(Data extracted from a collection)
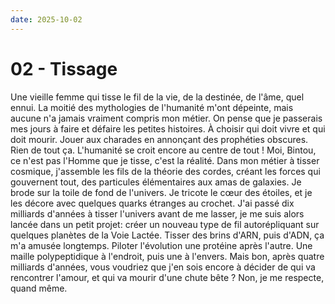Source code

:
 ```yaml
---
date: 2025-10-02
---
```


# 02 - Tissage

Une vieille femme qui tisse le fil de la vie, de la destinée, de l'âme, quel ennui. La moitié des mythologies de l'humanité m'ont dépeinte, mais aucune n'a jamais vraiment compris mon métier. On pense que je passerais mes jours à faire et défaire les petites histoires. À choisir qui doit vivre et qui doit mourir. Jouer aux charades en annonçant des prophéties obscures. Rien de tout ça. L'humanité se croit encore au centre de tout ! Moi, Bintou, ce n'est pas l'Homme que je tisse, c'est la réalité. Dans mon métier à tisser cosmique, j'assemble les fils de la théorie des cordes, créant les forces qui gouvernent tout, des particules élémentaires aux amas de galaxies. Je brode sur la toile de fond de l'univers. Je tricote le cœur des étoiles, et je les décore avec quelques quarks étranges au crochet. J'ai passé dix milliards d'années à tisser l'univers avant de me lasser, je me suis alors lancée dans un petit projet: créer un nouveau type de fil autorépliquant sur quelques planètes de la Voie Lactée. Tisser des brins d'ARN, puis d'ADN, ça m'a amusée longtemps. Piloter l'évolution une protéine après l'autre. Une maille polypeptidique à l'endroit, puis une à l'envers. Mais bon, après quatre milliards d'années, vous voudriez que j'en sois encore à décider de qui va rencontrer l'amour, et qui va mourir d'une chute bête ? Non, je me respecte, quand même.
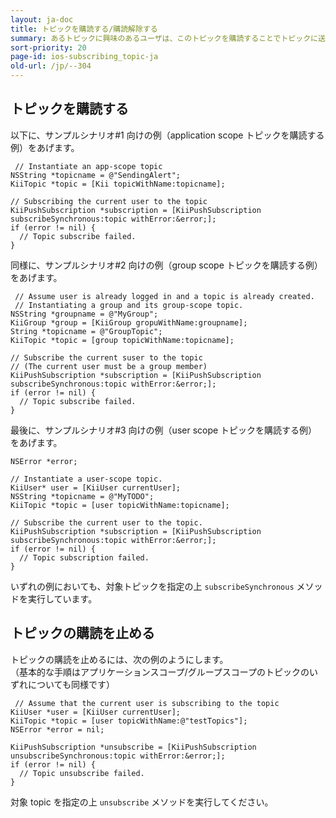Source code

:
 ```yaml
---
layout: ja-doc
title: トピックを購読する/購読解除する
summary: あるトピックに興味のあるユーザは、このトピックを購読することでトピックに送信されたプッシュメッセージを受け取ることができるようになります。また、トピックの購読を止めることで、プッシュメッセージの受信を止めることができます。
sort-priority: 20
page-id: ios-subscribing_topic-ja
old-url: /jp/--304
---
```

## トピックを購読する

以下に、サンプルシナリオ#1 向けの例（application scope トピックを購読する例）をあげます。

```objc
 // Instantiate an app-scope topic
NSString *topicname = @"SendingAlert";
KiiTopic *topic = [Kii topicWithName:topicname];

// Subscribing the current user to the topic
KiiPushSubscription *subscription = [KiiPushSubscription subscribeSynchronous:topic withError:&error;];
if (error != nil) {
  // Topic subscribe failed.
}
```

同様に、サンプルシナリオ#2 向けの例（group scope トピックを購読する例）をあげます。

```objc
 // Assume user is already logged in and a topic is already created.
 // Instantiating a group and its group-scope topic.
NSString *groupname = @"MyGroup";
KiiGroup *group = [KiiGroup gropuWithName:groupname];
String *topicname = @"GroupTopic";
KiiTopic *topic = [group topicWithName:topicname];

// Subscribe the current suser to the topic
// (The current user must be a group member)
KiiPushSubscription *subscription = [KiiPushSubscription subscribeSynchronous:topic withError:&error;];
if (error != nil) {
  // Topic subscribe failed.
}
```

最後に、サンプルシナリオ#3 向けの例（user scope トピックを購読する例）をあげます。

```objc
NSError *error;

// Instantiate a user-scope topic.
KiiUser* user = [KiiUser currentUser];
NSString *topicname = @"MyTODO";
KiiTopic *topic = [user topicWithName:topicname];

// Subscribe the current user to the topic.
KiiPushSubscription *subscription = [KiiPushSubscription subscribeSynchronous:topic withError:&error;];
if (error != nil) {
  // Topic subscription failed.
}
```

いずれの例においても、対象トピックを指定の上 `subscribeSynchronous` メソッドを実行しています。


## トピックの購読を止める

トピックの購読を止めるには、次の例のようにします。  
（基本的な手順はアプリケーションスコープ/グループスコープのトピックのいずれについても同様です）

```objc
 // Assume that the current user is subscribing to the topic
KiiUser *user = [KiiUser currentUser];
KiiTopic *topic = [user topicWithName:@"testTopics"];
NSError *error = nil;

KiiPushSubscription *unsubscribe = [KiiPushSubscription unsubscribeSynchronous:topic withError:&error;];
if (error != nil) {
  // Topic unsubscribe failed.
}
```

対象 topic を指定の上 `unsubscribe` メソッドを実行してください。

• _AIM OF THE TASK_: Copy out all the lines of the records that include "トピックを購読する例".

• _EXERCISE RESPONSE_:
以下に、サンプルシナリオ#1 向けの例（application scope トピックを購読する例）をあげます。
同様に、サンプルシナリオ#2 向けの例（group scope トピックを購読する例）をあげます。
最後に、サンプルシナリオ#3 向けの例（user scope トピックを購読する例）をあげます。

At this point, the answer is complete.